The green component of preprocessed image was the threshold with intensity lower than 20% of the maximum intensity and eliminated the optic disk, fovea and blood vessels to detect MAs and HAs.8 The Canny edge detection was later performed on the result image. To classify MAs, dot/blot HAs or FSHs, minor and major axes, original areas and convex hull areas of each labeled objects were calculated. The size of object was taken into consideration. Large objects were classified as FSHs, whereas very large objects were classified as either PH or VH. It was noted that, in comparison with VH, only PH has a noticeable horizontal line. The result is shown in Figure 8.

Figure 8 Detection of microaneurysms and hemorrhages: (A) original image and (B) result image.

VB detection

VB was characterized by tortuous retinal vein and aneurysm-like wampum. By considering the difference between maximum and minimum radiuses of vessels along vessel length, VB was detected when this difference was greater than the threshold value and such variations of vessel radiuses occurred at least defined times along the vessel part.9 The result is shown in Figure 9.

Figure 9 An example result of venous beading detection: (A) original image, (B) result of vessel extraction and (C) the diameter and perimeter of vessels.

Abnormalities and tortuosity

The pathologies could be measured from structures and this algorithm classifies VB in severe NPDR, and NVE or NVD in PDR. The result is shown in Figure 10.
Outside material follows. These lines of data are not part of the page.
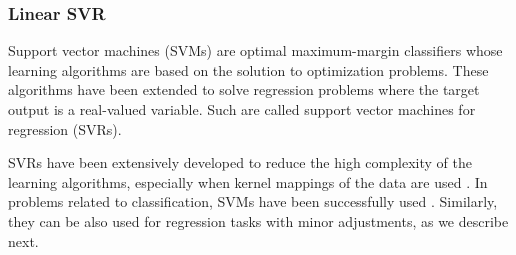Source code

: \documentclass{bmcart}
\begin{document}
\subsubsection*{Linear SVR}
Support vector machines (SVMs) are optimal maximum-margin classifiers whose
learning algorithms are based on the solution to optimization problems. These
algorithms have been extended to solve regression problems where the target
output is a real-valued variable. Such are called support vector machines for
regression (SVRs).

SVRs have been extensively developed to reduce the high complexity of the
learning algorithms, especially when kernel mappings of the data are used
\cite{rivas2014algorithm}. In problems related to classification, SVMs have
been successfully used
\cite{chen2008feature,rakotomamonjy2003variable,chang2008feature}. Similarly,
they can be also used for regression tasks with minor adjustments, as we
describe next.
\end{document}
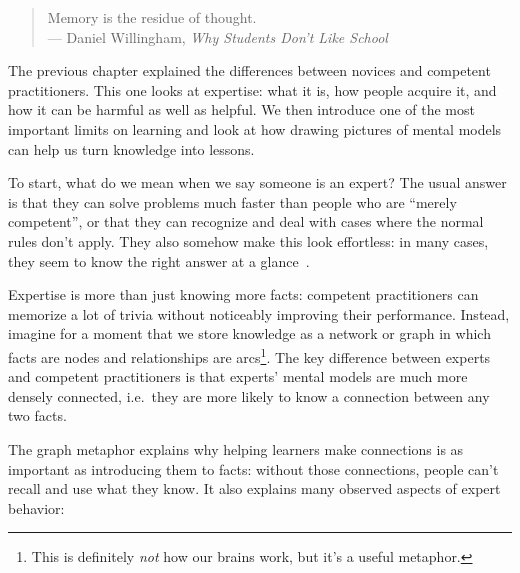 
\begin{quote}

  Memory is the residue of thought. \\
  --- Daniel Willingham, \emph{Why Students Don't Like School}

\end{quote}

The previous chapter explained the differences between novices and competent practitioners.
This one looks at expertise:
what it is,
how people acquire it,
and how it can be harmful as well as helpful.
We then introduce one of the most important limits on learning
and look at how drawing pictures of mental models can help us turn knowledge into lessons.

To start,
what do we mean when we say someone is an expert?
The usual answer is that they can solve problems much faster than people who are ``merely competent'',
or that they can recognize and deal with cases where the normal rules don't apply.
They also somehow make this look effortless:
in many cases,
they seem to know the right answer at a glance~\cite{Parn2017}.

Expertise is more than just knowing more facts:
competent practitioners can memorize a lot of trivia without noticeably improving their performance.
Instead,
imagine for a moment that we store knowledge as a network or graph
in which facts are nodes
and relationships are arcs\footnote{This is definitely \emph{not} how our brains work, but it's a useful metaphor.}.
The key difference between experts and competent practitioners is that
experts' mental models are much more densely connected,
i.e.\ they are more likely to know a connection between any two facts.

The graph metaphor explains why helping learners make connections
is as important as introducing them to facts:
without those connections,
people can't recall and use what they know.
It also explains many observed aspects of expert behavior:

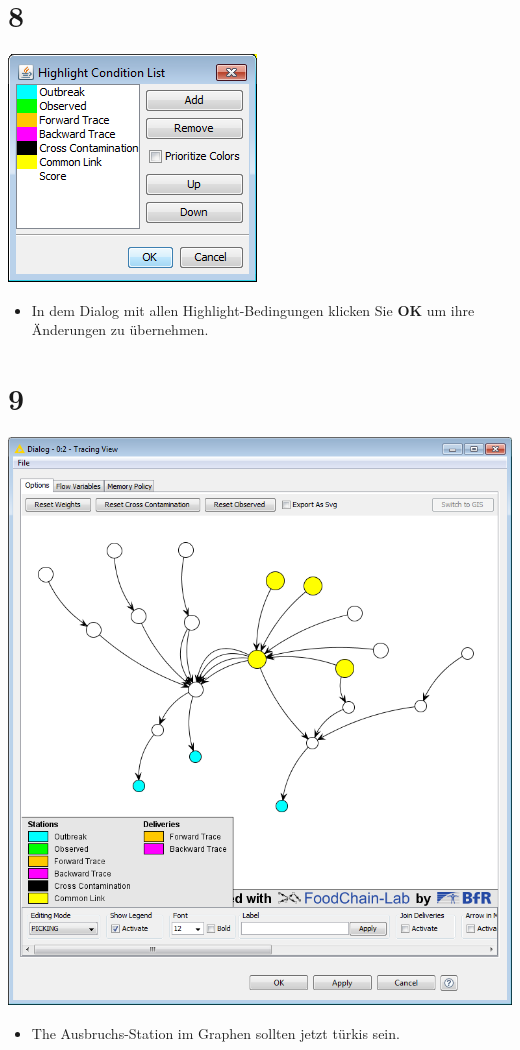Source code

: \documentclass{beamer}
\begin{document}
\section{8}
\begin{frame}
	\begin{center}
  		\includegraphics[height=0.6\textheight]{8.png}
	\end{center}
	\begin{itemize}
		\item In dem Dialog mit allen Highlight-Bedingungen klicken Sie \textbf{OK} um ihre Änderungen zu übernehmen.
	\end{itemize}
\end{frame}

\section{9}
\begin{frame}
	\begin{center}
  		\includegraphics[height=0.6\textheight]{9.png}
	\end{center}
	\begin{itemize}
		\item The Ausbruchs-Station im Graphen sollten jetzt türkis sein.
	\end{itemize}
\end{frame}
\end{document}
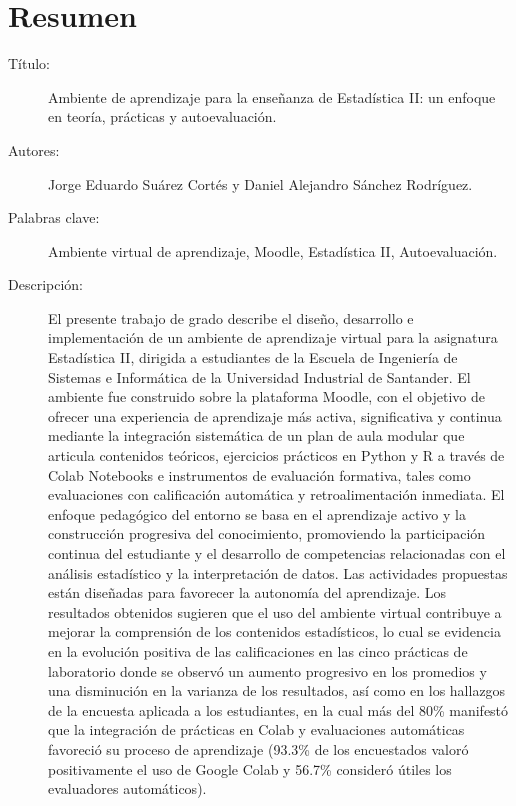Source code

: \documentclass[letter,oneside,12pt,spanish]{report}
\begin{document}
\newpage

\newpage

\chapter*{Resumen}

\footnotesize{
\begin{description}
  \item[Título:] Ambiente de aprendizaje para la enseñanza de Estadística II: un enfoque en teoría, prácticas y autoevaluación.
  \item[Autores:] Jorge Eduardo Suárez Cortés y Daniel Alejandro Sánchez Rodríguez.
  \item[Palabras clave:] Ambiente virtual de aprendizaje, Moodle, Estadística II, Autoevaluación.
  \item[Descripción:] {
    \begin{spacing}{1.6}
    El presente trabajo de grado describe el diseño, desarrollo e implementación de un ambiente de aprendizaje virtual para la asignatura Estadística II, dirigida a estudiantes de la Escuela de Ingeniería de Sistemas e Informática de la Universidad Industrial de Santander. El ambiente fue construido sobre la plataforma Moodle, con el objetivo de ofrecer una experiencia de aprendizaje más activa, significativa y continua mediante la integración sistemática de un plan de aula modular que articula contenidos teóricos, ejercicios prácticos en Python y R a través de Colab Notebooks e instrumentos de evaluación formativa, tales como evaluaciones con calificación automática y retroalimentación inmediata.  
    El enfoque pedagógico del entorno se basa en el aprendizaje activo y la construcción progresiva del conocimiento, promoviendo la participación continua del estudiante y el desarrollo de competencias relacionadas con el análisis estadístico y la interpretación de datos. Las actividades propuestas están diseñadas para favorecer la autonomía del aprendizaje. Los resultados obtenidos sugieren que el uso del ambiente virtual contribuye a mejorar la comprensión de los contenidos estadísticos, lo cual se evidencia en la evolución positiva de las calificaciones en las cinco prácticas de laboratorio donde se observó un aumento progresivo en los promedios y una disminución en la varianza de los resultados, así como en los hallazgos de la encuesta aplicada a los estudiantes, en la cual más del 80\% manifestó que la integración de prácticas en Colab y evaluaciones automáticas favoreció su proceso de aprendizaje (93.3\% de los encuestados valoró positivamente el uso de Google Colab y 56.7\% consideró útiles los evaluadores automáticos).  

\end{spacing}}
\end{description}}
\end{document}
Figure 10 An example result of vessel tortuosity measurement: (A) original image, (B) result of vessel extraction and (C) result of tortuous vessel detection.

NV detection

Neovascularization elsewhere (NVE) and neovascularization of the disk (NVD) were detected by using tortuosity measurement. The patterns of tortuous vessels were usually “C” and “S” shapes.10 Using data obtained from the previous stage, each labeled vessel section was thinned using morphological thinning operation. The tortuosity was then measured by the difference between scalar and vector distances. The result is shown in Figure 11.
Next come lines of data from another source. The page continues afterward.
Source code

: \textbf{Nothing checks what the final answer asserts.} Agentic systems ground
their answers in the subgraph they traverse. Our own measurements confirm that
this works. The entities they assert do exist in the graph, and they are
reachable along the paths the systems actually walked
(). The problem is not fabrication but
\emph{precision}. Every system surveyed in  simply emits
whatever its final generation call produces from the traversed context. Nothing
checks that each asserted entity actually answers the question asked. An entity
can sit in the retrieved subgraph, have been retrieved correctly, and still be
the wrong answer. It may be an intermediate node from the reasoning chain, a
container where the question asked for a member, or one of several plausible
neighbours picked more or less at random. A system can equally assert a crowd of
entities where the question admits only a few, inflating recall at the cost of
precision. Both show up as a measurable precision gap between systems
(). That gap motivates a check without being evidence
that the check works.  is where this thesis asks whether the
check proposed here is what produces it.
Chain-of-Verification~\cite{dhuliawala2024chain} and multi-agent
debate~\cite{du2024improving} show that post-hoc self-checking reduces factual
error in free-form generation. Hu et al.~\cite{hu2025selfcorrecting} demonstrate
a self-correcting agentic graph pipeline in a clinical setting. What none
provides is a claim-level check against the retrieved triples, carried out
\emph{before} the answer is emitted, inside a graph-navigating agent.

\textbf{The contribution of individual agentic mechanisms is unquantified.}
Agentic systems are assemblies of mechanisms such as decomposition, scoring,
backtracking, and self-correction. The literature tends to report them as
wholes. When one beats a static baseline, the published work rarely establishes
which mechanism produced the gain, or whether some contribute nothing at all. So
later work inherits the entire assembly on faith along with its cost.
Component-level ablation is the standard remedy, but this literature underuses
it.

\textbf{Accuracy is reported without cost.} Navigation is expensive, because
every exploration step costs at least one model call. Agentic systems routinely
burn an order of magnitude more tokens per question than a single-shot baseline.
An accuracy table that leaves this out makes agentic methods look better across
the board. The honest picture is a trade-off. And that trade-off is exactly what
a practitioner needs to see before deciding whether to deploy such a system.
Figure 11 An example result of NVE and NVD detection: (A) original image, (B) result of vessel extraction and (C) result of NVE and NVD detection.
Abbreviations: NVD, neovascularization of the disk; NVE, neovascularization elsewhere.
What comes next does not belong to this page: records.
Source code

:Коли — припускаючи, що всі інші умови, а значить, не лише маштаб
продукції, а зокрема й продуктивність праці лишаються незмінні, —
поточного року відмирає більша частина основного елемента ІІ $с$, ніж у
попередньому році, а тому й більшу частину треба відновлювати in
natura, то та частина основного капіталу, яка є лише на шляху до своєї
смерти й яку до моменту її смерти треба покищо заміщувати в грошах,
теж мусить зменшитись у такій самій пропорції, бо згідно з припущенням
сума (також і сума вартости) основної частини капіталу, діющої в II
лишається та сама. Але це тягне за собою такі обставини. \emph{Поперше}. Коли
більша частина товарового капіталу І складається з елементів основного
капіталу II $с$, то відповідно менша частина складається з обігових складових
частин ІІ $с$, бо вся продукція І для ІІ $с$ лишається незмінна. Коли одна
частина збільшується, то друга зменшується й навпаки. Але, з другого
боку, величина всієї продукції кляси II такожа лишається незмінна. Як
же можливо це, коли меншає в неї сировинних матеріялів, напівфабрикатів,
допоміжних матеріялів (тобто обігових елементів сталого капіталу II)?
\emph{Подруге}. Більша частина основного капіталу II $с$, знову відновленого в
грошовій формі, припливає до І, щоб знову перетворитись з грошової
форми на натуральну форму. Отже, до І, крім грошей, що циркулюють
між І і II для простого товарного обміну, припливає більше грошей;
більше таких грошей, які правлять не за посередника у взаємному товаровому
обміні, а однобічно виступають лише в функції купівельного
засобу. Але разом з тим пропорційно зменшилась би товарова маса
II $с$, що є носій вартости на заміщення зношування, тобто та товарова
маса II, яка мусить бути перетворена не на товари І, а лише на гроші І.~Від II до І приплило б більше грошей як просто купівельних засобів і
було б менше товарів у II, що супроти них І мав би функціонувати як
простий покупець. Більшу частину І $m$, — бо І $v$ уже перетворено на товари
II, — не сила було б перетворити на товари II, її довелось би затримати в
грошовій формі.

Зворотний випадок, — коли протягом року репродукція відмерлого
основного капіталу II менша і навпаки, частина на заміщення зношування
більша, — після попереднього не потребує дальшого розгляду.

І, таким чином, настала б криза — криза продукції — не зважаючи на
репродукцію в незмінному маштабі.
Severity classification of DR

The severity of DR in this study was classified based on the pathologies of DR which were divided into three groups.

  1. Normal: there is no pathology of DR on fundus image.
  2. NPDR: with MAs/dot-blot HAs or FSHs or CWSs or HEs or venous beadings.
  3. PDR: with NV or PH or VH or FP.

Graphic user interface

The graphic user interface of the software is shown in Figure 12. The existing fundus images in the format of .jpg and .jpeg could be imported into the software for diagnosing. Moreover, a folder that contained a set of fundus images could also be selected in order to screen DR in one time as well. The directory box in the center showed the list of fundus images but the user could select a fundus image for screening if needed. The window showed the original fundus images and pointed out the significant feature of DR at the same time. The information of fundus images could be collected in the history table after the screening. The examples were the name of fundus image, the folder path, the date created, the screening date, the status of DR and so on. The software could be connected to Microsoft Excel® to export the data in the history table as the Excel file, and the fundus images could be grouped into sheets according to the severity classification of DR.

Figure 12 Graphic user interface of the software.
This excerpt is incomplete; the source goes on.